[Saved entries]
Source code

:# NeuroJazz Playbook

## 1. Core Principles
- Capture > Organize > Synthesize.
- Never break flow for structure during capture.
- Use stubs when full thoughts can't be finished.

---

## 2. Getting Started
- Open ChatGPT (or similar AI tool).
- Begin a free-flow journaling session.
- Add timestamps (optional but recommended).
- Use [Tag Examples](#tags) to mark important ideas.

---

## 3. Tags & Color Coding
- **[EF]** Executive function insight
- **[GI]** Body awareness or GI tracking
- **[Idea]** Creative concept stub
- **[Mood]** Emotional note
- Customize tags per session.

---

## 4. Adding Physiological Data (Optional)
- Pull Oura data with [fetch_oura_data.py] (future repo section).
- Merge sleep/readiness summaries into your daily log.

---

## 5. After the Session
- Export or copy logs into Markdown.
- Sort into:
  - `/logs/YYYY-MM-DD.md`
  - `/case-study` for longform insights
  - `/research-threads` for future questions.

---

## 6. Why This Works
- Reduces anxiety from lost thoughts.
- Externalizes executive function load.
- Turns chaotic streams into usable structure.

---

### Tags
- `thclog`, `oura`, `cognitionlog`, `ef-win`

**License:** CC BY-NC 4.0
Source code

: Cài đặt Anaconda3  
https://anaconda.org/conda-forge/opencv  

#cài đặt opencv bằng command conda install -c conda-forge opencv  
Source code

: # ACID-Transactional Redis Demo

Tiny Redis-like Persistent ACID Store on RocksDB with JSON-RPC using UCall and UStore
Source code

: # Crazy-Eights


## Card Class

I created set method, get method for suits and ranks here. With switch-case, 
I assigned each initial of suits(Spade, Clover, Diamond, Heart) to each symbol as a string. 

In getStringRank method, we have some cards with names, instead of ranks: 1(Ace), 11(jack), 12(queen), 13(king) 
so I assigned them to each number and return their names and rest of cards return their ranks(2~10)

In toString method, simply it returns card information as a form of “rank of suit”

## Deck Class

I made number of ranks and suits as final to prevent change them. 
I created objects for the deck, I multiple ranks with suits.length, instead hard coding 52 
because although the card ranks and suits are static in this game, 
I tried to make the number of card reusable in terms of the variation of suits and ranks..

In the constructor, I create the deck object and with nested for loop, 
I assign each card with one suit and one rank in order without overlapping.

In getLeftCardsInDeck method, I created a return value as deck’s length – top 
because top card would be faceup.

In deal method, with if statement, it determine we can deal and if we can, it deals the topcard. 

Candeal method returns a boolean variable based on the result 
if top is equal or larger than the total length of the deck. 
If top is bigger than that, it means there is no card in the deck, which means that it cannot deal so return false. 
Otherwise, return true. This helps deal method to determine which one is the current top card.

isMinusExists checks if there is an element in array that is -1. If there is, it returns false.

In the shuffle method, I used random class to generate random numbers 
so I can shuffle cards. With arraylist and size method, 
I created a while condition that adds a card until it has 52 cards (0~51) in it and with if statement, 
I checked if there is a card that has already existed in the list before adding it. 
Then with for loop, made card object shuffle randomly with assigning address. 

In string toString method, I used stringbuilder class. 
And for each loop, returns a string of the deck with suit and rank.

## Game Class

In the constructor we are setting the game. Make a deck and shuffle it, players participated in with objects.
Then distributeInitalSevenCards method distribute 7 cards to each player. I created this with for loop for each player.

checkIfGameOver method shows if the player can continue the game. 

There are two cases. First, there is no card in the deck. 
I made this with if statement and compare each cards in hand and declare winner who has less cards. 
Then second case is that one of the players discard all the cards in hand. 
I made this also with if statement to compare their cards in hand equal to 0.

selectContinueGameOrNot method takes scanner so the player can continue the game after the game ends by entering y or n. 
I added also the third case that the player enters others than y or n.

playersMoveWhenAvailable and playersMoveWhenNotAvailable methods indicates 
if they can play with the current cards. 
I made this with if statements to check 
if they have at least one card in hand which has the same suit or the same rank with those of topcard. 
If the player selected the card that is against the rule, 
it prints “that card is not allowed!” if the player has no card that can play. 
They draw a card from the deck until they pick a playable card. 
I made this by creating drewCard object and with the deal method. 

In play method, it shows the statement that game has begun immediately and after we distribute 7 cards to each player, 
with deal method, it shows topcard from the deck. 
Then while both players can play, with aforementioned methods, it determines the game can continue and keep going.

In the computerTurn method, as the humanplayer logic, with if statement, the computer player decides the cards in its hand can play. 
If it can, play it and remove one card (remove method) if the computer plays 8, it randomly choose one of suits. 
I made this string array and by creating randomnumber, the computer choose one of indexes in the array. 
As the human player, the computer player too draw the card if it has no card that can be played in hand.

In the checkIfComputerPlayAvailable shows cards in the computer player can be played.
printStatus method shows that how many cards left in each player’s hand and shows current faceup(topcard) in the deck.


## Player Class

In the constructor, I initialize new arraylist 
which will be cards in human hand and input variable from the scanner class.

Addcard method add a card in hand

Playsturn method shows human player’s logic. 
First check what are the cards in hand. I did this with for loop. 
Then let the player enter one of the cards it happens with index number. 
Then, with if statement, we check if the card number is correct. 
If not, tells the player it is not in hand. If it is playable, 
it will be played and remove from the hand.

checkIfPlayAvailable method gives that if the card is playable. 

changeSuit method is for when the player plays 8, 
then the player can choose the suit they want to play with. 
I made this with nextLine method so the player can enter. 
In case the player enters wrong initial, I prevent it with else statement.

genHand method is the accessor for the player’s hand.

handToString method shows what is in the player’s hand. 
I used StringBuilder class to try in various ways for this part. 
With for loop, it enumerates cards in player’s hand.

[ACTION ITEM] Retype only the stretch of lines above starting at the one with "I made number" and stopping at the one with "Candeal method returns", exactly as written, with both kept.

[REPLY]
I made number of ranks and suits as final to prevent change them. 
I created objects for the deck, I multiple ranks with suits.length, instead hard coding 52 
because although the card ranks and suits are static in this game, 
I tried to make the number of card reusable in terms of the variation of suits and ranks..

In the constructor, I create the deck object and with nested for loop, 
I assign each card with one suit and one rank in order without overlapping.

In getLeftCardsInDeck method, I created a return value as deck’s length – top 
because top card would be faceup.

In deal method, with if statement, it determine we can deal and if we can, it deals the topcard. 

Candeal method returns a boolean variable based on the result 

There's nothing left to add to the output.